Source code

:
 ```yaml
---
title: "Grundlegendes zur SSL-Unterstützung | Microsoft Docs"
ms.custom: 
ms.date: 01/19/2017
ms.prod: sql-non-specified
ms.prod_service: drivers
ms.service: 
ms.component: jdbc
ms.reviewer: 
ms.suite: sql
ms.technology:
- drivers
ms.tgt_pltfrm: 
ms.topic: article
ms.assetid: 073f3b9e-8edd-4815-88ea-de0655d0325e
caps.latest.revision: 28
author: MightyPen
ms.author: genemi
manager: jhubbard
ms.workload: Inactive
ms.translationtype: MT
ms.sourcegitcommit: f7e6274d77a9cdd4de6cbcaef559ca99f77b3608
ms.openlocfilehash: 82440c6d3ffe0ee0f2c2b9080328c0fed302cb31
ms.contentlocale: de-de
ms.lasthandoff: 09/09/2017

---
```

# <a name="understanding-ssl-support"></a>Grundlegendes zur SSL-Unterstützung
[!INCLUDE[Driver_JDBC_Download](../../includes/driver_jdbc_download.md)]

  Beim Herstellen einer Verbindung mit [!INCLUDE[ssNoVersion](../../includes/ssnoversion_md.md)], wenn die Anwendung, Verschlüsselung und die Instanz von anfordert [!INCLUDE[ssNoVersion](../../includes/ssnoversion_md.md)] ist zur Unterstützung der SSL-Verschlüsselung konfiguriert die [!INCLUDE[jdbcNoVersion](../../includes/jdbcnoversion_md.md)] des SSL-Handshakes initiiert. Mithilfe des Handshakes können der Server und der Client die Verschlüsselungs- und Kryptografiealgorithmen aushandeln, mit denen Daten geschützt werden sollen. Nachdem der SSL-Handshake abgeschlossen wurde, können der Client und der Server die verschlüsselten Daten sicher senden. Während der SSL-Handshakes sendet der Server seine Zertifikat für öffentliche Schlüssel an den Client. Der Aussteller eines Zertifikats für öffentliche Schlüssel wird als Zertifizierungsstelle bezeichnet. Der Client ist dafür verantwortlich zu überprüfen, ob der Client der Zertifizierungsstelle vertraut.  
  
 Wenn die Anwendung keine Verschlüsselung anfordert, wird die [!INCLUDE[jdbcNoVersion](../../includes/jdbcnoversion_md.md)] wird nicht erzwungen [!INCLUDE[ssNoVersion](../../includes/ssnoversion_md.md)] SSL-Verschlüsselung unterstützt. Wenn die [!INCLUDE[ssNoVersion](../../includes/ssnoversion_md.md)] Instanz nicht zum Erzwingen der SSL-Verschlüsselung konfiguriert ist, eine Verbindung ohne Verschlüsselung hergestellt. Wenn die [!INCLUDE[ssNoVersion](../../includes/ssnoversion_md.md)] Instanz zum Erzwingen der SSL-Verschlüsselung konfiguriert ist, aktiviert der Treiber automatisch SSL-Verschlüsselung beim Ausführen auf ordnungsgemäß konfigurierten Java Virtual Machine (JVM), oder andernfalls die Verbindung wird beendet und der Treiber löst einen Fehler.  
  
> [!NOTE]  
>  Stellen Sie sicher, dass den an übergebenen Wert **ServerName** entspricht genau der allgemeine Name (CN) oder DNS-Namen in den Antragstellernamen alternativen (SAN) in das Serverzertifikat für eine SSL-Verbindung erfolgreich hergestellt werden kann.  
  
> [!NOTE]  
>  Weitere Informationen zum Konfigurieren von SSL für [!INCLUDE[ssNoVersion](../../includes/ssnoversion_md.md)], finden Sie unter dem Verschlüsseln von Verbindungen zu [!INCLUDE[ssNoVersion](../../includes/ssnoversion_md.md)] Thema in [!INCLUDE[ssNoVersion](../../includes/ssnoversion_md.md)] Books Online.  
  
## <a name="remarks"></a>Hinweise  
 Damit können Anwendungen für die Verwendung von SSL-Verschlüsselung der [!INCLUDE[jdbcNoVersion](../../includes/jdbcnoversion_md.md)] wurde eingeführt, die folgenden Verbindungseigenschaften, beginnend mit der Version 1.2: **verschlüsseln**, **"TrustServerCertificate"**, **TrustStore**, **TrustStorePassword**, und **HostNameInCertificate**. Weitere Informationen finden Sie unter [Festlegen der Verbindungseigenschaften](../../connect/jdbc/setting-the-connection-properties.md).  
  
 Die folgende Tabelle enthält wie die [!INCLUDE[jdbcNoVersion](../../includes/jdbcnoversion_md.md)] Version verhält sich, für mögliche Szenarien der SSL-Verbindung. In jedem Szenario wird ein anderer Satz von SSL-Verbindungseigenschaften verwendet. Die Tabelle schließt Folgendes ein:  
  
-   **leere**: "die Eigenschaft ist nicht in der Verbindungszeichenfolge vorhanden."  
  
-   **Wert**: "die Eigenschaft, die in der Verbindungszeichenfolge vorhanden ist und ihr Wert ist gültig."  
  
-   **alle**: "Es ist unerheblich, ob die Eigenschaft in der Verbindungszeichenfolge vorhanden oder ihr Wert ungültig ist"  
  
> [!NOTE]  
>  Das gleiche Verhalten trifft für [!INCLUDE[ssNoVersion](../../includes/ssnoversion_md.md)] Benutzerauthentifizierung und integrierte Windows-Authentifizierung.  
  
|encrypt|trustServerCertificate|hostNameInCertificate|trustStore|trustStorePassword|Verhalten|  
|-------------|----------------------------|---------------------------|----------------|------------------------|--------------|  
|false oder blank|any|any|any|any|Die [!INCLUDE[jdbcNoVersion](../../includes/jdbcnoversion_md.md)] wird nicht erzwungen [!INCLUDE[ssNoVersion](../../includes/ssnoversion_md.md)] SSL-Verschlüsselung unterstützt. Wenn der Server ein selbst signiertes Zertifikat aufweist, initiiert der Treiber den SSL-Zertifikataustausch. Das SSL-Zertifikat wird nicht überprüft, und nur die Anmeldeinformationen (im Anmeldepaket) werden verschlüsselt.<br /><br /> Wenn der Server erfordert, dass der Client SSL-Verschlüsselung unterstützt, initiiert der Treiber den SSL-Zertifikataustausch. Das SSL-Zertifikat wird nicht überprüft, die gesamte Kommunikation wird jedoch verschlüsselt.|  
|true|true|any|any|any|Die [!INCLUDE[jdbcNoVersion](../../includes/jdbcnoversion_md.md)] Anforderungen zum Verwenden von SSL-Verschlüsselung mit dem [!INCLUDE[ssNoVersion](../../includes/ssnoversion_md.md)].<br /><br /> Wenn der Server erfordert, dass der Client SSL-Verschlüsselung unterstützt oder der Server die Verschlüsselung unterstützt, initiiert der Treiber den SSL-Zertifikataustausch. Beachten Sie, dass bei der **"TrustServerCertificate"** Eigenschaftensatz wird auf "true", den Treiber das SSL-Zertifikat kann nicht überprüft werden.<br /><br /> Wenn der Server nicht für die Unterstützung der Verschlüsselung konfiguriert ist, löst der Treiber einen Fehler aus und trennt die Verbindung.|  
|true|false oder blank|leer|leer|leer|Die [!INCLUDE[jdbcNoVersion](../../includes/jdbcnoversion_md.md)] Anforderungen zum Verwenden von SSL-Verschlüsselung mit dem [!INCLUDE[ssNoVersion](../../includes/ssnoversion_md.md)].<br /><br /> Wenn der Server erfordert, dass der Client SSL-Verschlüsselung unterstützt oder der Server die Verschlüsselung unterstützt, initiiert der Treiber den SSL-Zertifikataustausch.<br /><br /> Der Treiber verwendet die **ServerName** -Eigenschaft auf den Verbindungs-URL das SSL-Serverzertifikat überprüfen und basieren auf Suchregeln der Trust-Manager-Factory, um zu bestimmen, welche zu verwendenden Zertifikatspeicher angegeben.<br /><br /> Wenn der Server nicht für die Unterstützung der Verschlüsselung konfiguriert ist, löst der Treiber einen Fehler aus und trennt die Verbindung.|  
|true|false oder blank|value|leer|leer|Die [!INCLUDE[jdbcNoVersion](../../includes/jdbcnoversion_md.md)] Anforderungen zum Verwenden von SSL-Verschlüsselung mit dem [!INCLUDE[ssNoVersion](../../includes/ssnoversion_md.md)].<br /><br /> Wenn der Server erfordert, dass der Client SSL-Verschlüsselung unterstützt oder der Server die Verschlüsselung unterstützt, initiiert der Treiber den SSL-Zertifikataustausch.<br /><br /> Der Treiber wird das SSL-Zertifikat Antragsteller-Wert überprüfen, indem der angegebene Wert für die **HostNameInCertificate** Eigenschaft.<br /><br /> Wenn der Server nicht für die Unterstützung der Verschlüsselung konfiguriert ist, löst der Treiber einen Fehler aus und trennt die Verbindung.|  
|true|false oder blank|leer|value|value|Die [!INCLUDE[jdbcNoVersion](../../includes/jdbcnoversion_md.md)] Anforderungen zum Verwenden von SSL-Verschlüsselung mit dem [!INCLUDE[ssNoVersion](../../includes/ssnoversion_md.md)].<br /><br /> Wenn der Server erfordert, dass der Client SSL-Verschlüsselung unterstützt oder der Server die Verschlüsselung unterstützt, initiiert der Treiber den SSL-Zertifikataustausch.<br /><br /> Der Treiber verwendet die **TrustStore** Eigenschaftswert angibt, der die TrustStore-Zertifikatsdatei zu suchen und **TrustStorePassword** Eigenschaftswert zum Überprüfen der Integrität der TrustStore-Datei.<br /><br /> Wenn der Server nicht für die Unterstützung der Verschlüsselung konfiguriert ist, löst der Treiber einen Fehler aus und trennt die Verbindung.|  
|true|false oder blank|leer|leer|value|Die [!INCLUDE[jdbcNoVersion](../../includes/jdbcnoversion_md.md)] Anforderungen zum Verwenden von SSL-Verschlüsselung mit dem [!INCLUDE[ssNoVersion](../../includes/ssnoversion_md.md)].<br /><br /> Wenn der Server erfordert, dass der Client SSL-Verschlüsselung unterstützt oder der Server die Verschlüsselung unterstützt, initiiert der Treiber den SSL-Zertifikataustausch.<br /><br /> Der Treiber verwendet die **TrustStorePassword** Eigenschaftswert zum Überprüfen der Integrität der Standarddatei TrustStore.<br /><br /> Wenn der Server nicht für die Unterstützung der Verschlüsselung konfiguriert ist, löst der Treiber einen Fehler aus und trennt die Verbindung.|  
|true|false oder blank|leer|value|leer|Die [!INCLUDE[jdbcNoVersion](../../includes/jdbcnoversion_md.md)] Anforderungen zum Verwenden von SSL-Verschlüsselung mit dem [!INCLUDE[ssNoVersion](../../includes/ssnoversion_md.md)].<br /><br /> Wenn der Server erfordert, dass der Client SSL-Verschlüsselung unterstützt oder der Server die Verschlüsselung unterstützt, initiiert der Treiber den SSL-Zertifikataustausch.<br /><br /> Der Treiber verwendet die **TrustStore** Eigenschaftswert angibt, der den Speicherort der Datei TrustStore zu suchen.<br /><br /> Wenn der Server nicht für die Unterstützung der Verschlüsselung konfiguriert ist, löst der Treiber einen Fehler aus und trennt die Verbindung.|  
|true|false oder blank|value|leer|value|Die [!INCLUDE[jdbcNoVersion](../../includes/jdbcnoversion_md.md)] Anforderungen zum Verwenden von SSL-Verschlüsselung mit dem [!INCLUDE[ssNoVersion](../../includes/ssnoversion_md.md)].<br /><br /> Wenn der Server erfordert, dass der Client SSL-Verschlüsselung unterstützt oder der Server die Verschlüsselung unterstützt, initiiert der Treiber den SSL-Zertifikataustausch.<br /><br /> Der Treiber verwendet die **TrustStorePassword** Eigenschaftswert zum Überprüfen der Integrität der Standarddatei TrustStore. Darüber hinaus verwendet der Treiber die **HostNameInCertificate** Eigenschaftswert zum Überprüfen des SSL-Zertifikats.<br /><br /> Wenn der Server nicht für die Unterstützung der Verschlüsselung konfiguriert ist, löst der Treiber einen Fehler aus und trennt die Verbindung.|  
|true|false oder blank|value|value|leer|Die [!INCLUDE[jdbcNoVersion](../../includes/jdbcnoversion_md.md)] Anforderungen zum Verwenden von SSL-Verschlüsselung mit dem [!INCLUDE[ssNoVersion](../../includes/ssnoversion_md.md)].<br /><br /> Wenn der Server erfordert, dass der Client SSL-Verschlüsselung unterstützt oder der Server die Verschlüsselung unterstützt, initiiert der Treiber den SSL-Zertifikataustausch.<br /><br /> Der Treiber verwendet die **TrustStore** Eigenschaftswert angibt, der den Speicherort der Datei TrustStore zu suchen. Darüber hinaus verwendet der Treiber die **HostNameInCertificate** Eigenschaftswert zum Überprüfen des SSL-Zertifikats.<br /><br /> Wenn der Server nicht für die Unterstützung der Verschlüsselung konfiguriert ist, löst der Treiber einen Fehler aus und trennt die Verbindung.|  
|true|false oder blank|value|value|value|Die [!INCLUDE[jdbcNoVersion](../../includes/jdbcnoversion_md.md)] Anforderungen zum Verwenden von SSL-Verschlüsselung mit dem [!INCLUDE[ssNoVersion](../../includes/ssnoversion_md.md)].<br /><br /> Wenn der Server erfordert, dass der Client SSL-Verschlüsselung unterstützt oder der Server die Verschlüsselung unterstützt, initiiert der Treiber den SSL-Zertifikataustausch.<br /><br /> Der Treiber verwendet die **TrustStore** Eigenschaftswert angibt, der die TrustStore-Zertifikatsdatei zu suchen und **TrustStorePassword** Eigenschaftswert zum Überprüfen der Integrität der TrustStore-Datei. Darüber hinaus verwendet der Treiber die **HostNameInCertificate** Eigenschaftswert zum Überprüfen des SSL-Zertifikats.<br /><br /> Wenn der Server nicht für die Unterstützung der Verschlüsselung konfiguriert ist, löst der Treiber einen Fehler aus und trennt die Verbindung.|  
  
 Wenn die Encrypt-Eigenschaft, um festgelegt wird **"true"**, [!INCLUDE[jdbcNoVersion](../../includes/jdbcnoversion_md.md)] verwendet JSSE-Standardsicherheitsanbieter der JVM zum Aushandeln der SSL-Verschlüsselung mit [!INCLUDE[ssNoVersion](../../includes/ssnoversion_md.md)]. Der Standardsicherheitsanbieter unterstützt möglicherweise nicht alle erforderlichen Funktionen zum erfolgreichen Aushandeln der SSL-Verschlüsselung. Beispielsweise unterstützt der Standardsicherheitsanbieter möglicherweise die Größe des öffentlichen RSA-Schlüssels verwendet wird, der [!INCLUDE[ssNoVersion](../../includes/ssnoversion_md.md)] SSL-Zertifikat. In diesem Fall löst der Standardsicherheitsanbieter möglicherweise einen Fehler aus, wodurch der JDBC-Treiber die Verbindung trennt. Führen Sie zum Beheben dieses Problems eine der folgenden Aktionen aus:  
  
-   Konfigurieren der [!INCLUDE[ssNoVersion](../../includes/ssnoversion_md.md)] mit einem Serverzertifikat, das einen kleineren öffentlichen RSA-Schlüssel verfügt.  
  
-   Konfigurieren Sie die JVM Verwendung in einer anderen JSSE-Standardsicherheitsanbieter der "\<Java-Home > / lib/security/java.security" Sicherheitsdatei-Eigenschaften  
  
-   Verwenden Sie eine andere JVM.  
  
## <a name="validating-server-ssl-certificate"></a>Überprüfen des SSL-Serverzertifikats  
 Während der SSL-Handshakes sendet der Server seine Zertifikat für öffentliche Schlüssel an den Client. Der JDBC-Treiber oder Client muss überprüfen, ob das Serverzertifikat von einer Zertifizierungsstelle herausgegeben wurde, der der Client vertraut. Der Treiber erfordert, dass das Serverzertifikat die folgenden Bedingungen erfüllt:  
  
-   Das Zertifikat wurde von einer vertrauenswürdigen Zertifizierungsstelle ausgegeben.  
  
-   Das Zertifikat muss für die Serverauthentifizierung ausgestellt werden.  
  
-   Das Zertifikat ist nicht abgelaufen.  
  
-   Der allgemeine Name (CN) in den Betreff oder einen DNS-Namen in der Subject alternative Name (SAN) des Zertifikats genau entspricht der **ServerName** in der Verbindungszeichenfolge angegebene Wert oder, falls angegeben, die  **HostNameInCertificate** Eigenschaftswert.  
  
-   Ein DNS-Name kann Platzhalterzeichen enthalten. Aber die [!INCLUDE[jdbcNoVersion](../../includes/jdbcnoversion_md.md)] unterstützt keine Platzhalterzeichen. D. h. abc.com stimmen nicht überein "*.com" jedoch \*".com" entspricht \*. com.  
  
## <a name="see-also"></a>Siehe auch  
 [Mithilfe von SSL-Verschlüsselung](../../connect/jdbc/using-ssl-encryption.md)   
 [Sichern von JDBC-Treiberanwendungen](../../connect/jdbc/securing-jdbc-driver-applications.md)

# Exercise:
Beginning with the line containing "eine andere JVM." in the material above, copy every line exactly until you have copied the line containing "Name (CN) in".

# Answer box:
-   Verwenden Sie eine andere JVM.  
  
## <a name="validating-server-ssl-certificate"></a>Überprüfen des SSL-Serverzertifikats  
 Während der SSL-Handshakes sendet der Server seine Zertifikat für öffentliche Schlüssel an den Client. Der JDBC-Treiber oder Client muss überprüfen, ob das Serverzertifikat von einer Zertifizierungsstelle herausgegeben wurde, der der Client vertraut. Der Treiber erfordert, dass das Serverzertifikat die folgenden Bedingungen erfüllt:  
  
-   Das Zertifikat wurde von einer vertrauenswürdigen Zertifizierungsstelle ausgegeben.  
  
-   Das Zertifikat muss für die Serverauthentifizierung ausgestellt werden.  
  
-   Das Zertifikat ist nicht abgelaufen.  
  
-   Der allgemeine Name (CN) in den Betreff oder einen DNS-Namen in der Subject alternative Name (SAN) des Zertifikats genau entspricht der **ServerName** in der Verbindungszeichenfolge angegebene Wert oder, falls angegeben, die  **HostNameInCertificate** Eigenschaftswert.  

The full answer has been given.